Aluminum scrap continues to enjoy strong demand as of mid-February, with one trader who’s based in the Midwest saying primary mills are actively buying on the spot market. He says that is different than in the recent past, when these mills purchased much of their scrap based on contracts.
He attributes the increased spot buying in part to primary mills determining that the spreads in recent years did not make it advantageous to engage in contracts. “Demand is pretty strong as well,” he adds.
The trader says even secondary mills are offering more for aluminum scrap. “That tells me housing starts and automotive are strong,” he says.
One potential concern for aluminum producers and the scrap dealers who supply them is the automotive production problems that have arisen because of the semiconductor shortage. In 2020, the automotive industry experienced fluctuations in production and demand related to the pandemic, reducing its demand for semiconductors, while demand from other sectors increased. Semiconductor manufacturers now have capacity constraints that have been exacerbated by the quick recovery in car sales and production, which the automakers did not foresee. The shortage of semiconductors has led automakers to shut down plants temporarily or reduce vehicle production. For instance, Ford has reduced production of its popular F-150 by temporarily cutting the number of shifts at its Dearborn, Michigan, and its Kansas City, Missouri, plants.
However, one aluminum scrap consumer tells Fastmarkets AMM, “The chip impact is affecting domestic demand, but I do not think it will completely translate to the scrap market. I do think the auto demand will affect domestic twitch consumption, but we’ll see if export comes back stronger after the Chinese New Year,” which runs from Feb. 11 to Feb. 17.

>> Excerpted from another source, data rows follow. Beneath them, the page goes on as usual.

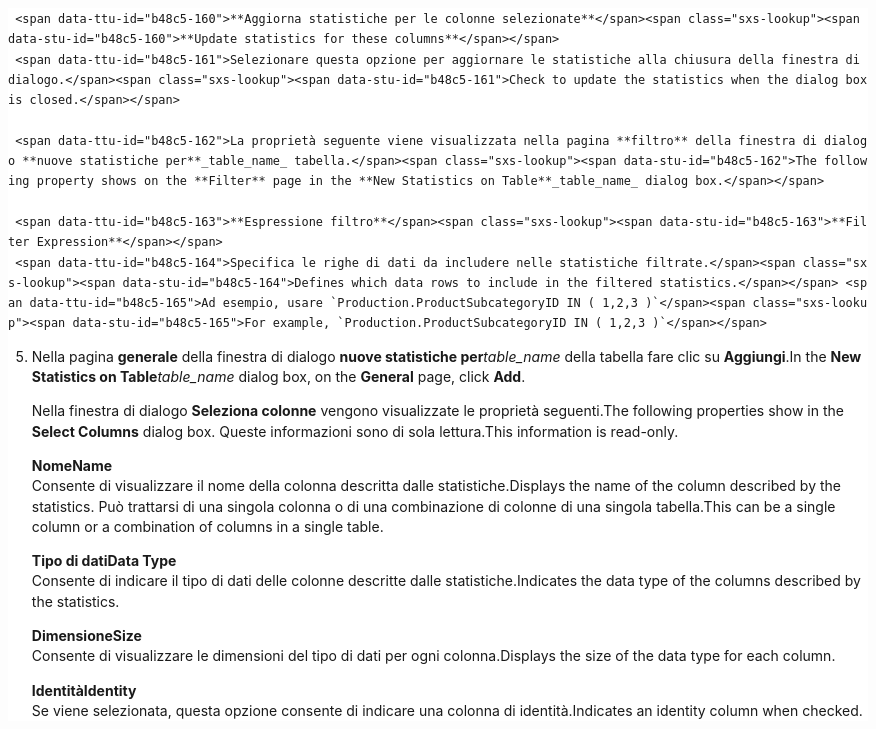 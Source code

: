      <span data-ttu-id="b48c5-160">**Aggiorna statistiche per le colonne selezionate**</span><span class="sxs-lookup"><span data-stu-id="b48c5-160">**Update statistics for these columns**</span></span>  
     <span data-ttu-id="b48c5-161">Selezionare questa opzione per aggiornare le statistiche alla chiusura della finestra di dialogo.</span><span class="sxs-lookup"><span data-stu-id="b48c5-161">Check to update the statistics when the dialog box is closed.</span></span>  
  
     <span data-ttu-id="b48c5-162">La proprietà seguente viene visualizzata nella pagina **filtro** della finestra di dialogo **nuove statistiche per**_table_name_ tabella.</span><span class="sxs-lookup"><span data-stu-id="b48c5-162">The following property shows on the **Filter** page in the **New Statistics on Table**_table_name_ dialog box.</span></span>  
  
     <span data-ttu-id="b48c5-163">**Espressione filtro**</span><span class="sxs-lookup"><span data-stu-id="b48c5-163">**Filter Expression**</span></span>  
     <span data-ttu-id="b48c5-164">Specifica le righe di dati da includere nelle statistiche filtrate.</span><span class="sxs-lookup"><span data-stu-id="b48c5-164">Defines which data rows to include in the filtered statistics.</span></span> <span data-ttu-id="b48c5-165">Ad esempio, usare `Production.ProductSubcategoryID IN ( 1,2,3 )`</span><span class="sxs-lookup"><span data-stu-id="b48c5-165">For example, `Production.ProductSubcategoryID IN ( 1,2,3 )`</span></span>  
  
5.  <span data-ttu-id="b48c5-166">Nella pagina **generale** della finestra di dialogo **nuove statistiche per**_table_name_ della tabella fare clic su **Aggiungi**.</span><span class="sxs-lookup"><span data-stu-id="b48c5-166">In the **New Statistics on Table**_table_name_ dialog box, on the **General** page, click **Add**.</span></span>  
  
     <span data-ttu-id="b48c5-167">Nella finestra di dialogo **Seleziona colonne** vengono visualizzate le proprietà seguenti.</span><span class="sxs-lookup"><span data-stu-id="b48c5-167">The following properties show in the **Select Columns** dialog box.</span></span> <span data-ttu-id="b48c5-168">Queste informazioni sono di sola lettura.</span><span class="sxs-lookup"><span data-stu-id="b48c5-168">This information is read-only.</span></span>  
  
     <span data-ttu-id="b48c5-169">**Nome**</span><span class="sxs-lookup"><span data-stu-id="b48c5-169">**Name**</span></span>  
     <span data-ttu-id="b48c5-170">Consente di visualizzare il nome della colonna descritta dalle statistiche.</span><span class="sxs-lookup"><span data-stu-id="b48c5-170">Displays the name of the column described by the statistics.</span></span> <span data-ttu-id="b48c5-171">Può trattarsi di una singola colonna o di una combinazione di colonne di una singola tabella.</span><span class="sxs-lookup"><span data-stu-id="b48c5-171">This can be a single column or a combination of columns in a single table.</span></span>  
  
     <span data-ttu-id="b48c5-172">**Tipo di dati**</span><span class="sxs-lookup"><span data-stu-id="b48c5-172">**Data Type**</span></span>  
     <span data-ttu-id="b48c5-173">Consente di indicare il tipo di dati delle colonne descritte dalle statistiche.</span><span class="sxs-lookup"><span data-stu-id="b48c5-173">Indicates the data type of the columns described by the statistics.</span></span>  
  
     <span data-ttu-id="b48c5-174">**Dimensione**</span><span class="sxs-lookup"><span data-stu-id="b48c5-174">**Size**</span></span>  
     <span data-ttu-id="b48c5-175">Consente di visualizzare le dimensioni del tipo di dati per ogni colonna.</span><span class="sxs-lookup"><span data-stu-id="b48c5-175">Displays the size of the data type for each column.</span></span>  
  
     <span data-ttu-id="b48c5-176">**Identità**</span><span class="sxs-lookup"><span data-stu-id="b48c5-176">**Identity**</span></span>  
     <span data-ttu-id="b48c5-177">Se viene selezionata, questa opzione consente di indicare una colonna di identità.</span><span class="sxs-lookup"><span data-stu-id="b48c5-177">Indicates an identity column when checked.</span></span>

The trader based in the Midwest also mentions GM’s recent announcement that it plans to introduce 30 new electric vehicles globally over the course of the next five years. This move potentially could benefit aluminum sheet producers, though it might harm secondary aluminum producers as drivetrain castings are reduced.
While delivery appointments are readily available with some aluminum scrap consumers, the trader says orders are 30 to 45 days out with copper consumers. SDI LaFarga, the only domestic consumer of No. 2 copper, is supplied through April, he adds.
“Delivery dates are being pushed out as consumers are balancing inventory levels,” says Brian Shine, president of copper scrap processing company Manitoba Corp., Lancaster, New York.
“The Comex pricing is excellent, which is keeping copper flowing,” he adds.
As of Feb. 12, the Comex copper price was at $3.80 per pound. That is an increase of 23 cents per pound from the Jan. 29 price of $3.57.
The trader in the Midwest says spreads have not widened relative to Comex for No. 1 copper and bare bright, which tells him there is ample demand. “There is strong demand on the primary side, and that will continue to be strong.”
However, No. 2 copper spreads are widening because of the lack of domestic consumption. He says spreads for this and other secondary grades likely will continue to widen as the year progresses.
Shine describes copper demand as being “pretty weak so far” for the first quarter of the year, but adds, “I believe it will improve as the year moves along.”
Export buying is quiet in light of challenges associated with obtaining containers, the Lunar New Year celebrations and the high quality requirements, he adds.
Despite “weak and flat” short-term demand, Shine says, “I am bullish on Comex copper pricing as there are many positive indications of demand for copper as the year moves along.”